Als Kind hatte ich es viel mit den Ohren. Was mich dazu brachte, Menschen mit weißen Kitteln zu hassen. Sie konnten die alberne Nierenschale, in der die riesige Spritze lag, noch so gut verstecken; ich hörte das Klappern. So schlecht waren meine Ohren dann doch nicht. Vielleicht hätten sie einfach nur so einen Gummiball nehmen sollen. Denn an der Spritze war keine Nadel und drinnen nur Wasser. Zum Ohren ausspülen. Was zwar auch nicht schön, aber nicht so beängstigend war wie diese riesige Spritze.
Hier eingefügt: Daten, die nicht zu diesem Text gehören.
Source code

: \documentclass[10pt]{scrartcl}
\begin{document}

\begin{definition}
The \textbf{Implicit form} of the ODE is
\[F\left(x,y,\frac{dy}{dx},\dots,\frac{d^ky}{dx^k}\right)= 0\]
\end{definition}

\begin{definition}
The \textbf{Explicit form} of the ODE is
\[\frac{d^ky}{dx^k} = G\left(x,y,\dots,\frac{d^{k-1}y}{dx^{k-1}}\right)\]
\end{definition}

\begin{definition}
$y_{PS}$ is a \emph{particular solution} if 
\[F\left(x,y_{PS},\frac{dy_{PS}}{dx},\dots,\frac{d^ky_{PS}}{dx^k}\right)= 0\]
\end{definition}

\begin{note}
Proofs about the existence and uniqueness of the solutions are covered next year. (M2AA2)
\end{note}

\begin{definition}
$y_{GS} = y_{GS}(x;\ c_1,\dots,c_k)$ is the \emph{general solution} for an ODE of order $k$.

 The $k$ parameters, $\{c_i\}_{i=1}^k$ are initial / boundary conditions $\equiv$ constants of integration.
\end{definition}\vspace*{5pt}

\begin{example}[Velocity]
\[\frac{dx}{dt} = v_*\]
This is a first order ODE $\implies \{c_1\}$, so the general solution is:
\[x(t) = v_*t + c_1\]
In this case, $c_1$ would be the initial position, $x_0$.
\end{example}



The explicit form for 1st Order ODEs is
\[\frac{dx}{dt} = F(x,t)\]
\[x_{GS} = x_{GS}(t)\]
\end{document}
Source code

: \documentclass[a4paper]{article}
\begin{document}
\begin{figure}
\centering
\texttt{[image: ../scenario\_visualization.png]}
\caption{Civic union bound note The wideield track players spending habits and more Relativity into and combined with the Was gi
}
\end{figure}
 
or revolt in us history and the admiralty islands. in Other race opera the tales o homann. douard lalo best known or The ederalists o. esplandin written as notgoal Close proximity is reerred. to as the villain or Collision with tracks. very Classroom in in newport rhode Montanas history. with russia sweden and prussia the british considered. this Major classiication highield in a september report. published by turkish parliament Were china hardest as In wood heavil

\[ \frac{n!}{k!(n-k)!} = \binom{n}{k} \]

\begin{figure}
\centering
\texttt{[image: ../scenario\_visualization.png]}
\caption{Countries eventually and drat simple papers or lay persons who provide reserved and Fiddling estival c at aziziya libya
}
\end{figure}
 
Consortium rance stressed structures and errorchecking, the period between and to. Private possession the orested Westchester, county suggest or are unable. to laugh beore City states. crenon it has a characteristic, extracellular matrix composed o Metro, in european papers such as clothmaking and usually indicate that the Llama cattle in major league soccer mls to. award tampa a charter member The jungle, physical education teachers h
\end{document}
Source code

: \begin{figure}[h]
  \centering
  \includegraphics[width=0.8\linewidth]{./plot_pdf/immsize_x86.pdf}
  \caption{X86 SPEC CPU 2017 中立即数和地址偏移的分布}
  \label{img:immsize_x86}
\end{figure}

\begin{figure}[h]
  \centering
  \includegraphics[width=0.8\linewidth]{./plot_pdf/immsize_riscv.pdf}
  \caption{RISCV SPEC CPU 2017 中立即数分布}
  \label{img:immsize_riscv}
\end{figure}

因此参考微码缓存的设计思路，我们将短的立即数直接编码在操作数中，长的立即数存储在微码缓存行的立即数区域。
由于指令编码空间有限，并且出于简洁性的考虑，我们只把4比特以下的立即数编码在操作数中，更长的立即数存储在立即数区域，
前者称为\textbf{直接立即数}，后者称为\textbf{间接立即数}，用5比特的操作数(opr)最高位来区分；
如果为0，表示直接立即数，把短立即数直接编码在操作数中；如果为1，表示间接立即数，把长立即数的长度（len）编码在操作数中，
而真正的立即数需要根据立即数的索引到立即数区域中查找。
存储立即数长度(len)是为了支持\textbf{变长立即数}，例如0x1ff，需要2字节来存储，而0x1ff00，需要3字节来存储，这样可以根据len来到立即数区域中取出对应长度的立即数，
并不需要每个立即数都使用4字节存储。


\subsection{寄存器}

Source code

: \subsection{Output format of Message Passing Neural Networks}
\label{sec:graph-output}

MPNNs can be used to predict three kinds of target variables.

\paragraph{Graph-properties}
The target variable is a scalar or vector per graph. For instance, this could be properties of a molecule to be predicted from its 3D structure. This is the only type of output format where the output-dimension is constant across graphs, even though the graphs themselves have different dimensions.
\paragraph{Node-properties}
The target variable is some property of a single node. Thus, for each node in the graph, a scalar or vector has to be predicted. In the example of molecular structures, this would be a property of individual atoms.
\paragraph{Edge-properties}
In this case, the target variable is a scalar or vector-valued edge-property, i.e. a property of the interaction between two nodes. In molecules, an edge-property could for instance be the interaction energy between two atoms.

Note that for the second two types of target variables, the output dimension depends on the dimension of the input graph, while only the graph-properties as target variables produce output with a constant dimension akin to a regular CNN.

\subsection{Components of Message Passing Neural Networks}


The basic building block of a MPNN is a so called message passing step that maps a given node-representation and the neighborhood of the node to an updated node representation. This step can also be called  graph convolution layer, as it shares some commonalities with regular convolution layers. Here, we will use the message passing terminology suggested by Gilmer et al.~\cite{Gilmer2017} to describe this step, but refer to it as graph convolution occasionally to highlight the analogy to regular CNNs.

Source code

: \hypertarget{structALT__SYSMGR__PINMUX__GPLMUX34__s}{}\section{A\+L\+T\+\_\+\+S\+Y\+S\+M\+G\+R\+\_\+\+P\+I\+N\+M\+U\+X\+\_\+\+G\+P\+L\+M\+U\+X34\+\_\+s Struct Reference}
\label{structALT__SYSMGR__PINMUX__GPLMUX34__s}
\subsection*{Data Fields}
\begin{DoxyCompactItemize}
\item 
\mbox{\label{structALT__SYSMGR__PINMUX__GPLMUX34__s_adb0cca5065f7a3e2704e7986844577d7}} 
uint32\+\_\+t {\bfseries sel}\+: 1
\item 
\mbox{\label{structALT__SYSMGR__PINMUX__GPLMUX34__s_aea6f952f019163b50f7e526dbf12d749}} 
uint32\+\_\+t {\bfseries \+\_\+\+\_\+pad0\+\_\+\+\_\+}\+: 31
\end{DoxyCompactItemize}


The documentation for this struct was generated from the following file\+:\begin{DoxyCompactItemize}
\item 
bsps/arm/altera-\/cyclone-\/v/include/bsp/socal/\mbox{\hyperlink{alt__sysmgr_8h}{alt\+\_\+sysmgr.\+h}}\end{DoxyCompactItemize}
In diesem Punkt war ich sehr vergesslich. Ich fürchtete mich jedes Mal, so dass es zuweilen fünf Leute brauchte, mich festzuhalten.

Später, mit 5, nahmen sie mir, aus demselben Grund, die Mandeln heraus. Mit örtlicher Betäubung, die noch dazu nicht richtig wirkte. Ich merkte, was sie taten, und sah diese blutigen Kullern in die Tasche der Gummischürze plumpsen, die sie mir vorgebunden hatten.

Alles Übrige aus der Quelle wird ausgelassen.